ADHD and Offending People
As you're most likely aware, ADHD can affect your social skills and relationships, because of its key characteristics: lack of attention, hyperactivity and impulsivity. The way your brain is wired makes some tasks harder for you than they are for others, leading to various issues. For example, having trouble reading other people’s facial expressions or body language makes it difficult to interpret optimally what other people want.
Being more impulsive will increase the likelihood that you'll say something without thinking that may offend someone, or simply interrupt the people you are talking to. You may talk much or be so easily distracted that the people you talk to think you don't value what they have to say.
In a relationship, you may be accused of being flaky and unreliable, never on time or forgetful. It’s not uncommon to become irritable and quick-tempered. All of these symptoms of ADHD can get you into hot water with the people in your life.
Consider these strategies for keeping out of the doghouse with your friends, colleagues and significant other.
- Take care of yourself. With the right treatment (make sure you include psychotherapy sessions), you can learn more about yourself and how to cope with all these symptoms.
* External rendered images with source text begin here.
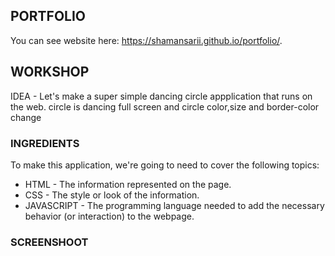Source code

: PORTFOLIO
---------

You can see website here: https://shamansarii.github.io/portfolio/.

## WORKSHOP

IDEA - Let's make a super simple dancing circle appplication that runs on the web. circle is dancing full screen and circle color,size and border-color change

### INGREDIENTS

To make this application, we're going to need to cover the following topics:
  * HTML - The information represented on the page.
  * CSS - The style or look of the information.
  * JAVASCRIPT - The programming language needed to add the necessary behavior (or interaction) to the webpage.

### SCREENSHOOT


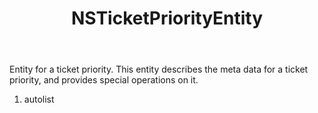 ﻿---
uid: crmscript_ref_NSTicketPriorityEntity
title: NSTicketPriorityEntity
intellisense: Void.NSTicketPriorityEntity
keywords: NSTicketPriorityEntity
so.topic: reference
---

Entity for a ticket priority. This entity describes the meta data for a ticket priority, and provides special operations on it.

1. autolist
The goal is to have fewer, milder symptoms and feel more happy with yourself.
- Don’t blame yourself. It’s ok to try to look objectively on how your social life and relationships are doing, but don’t be too hard on yourself – you don’t offend others on purpose; in most situations it is simply a result of your symptoms.
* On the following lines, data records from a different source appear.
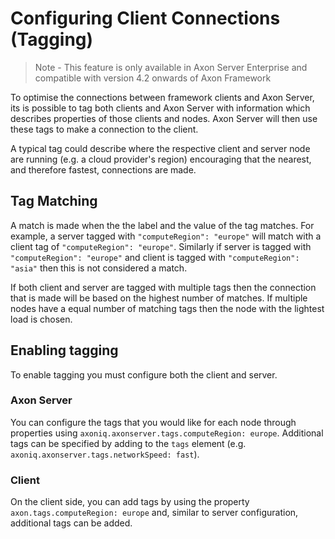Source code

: # Configuring Client Connections (Tagging)

> Note - This feature is only available in Axon Server Enterprise and compatible
with version 4.2 onwards of Axon Framework

To optimise the connections between framework clients and Axon Server, its is possible to tag both clients and Axon Server with information which describes properties of those clients and nodes. Axon Server will then use these tags to make a connection to the client.

A typical tag could describe where the respective client and server node are running (e.g. a cloud provider's region) encouraging that the nearest, and therefore fastest, connections are made.

## Tag Matching

A match is made when the the label and the value of the tag matches. For example, a server tagged with `"computeRegion": "europe"` will match with a client tag of `"computeRegion": "europe"`. Similarly if server is tagged with `"computeRegion": "europe"` and client is tagged with `"computeRegion": "asia"` then this is not considered a match.

If both client and server are tagged with multiple tags then the connection that is made will be based on the highest number of matches. If multiple nodes have a equal number of matching tags then the node with the lightest load is chosen.

## Enabling tagging

To enable tagging you must configure both the client and server.

### Axon Server

You can configure the tags that you would like for each node through properties using `axoniq.axonserver.tags.computeRegion: europe`. Additional tags can be specified by adding to the `tags` element (e.g. `axoniq.axonserver.tags.networkSpeed: fast`).

### Client

On the client side, you can add tags by using the property `axon.tags.computeRegion: europe` and, similar to server configuration, additional tags can be added.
- Talk about it. Let people know you have some troubles understanding them, or talking to them, and ask for patience. If you warn others about your problems, they will likely be more understanding.
- Learn from past experiences. If you notice that some people are offended from a certain behavior (i.e. the way you handled an argument, not being on time), work on those issues first. Your mind has lots of power, use this power. You can avoid getting into an argument by taking few breaths and think 2-3 times before you want to start it. You can set your alarm clock earlier and be more organized to avoid being late.
No need to overthink it – if you've offended someone, be honest and straightforward and just say, "I'm sorry." For best results do it right – the longer you wait to apologize, the harder will be for you.
Apologizing means you take responsibility for your actions. The apology serves as a resolution for both you and the person you offended. It’s really up to that person to accept or reject the apology. However, you did your job, you should learn your lesson from that incident, and can let that issue go – it doesn't need to bother you anymore.
Don’t say you're sorry if you don’t mean it, and don’t overdo it and apologize all the time. It has to come from your heart, and not all conflicts require an apology. You have your own needs, and if the conflict rose from not having your own needs met, have a conversation instead.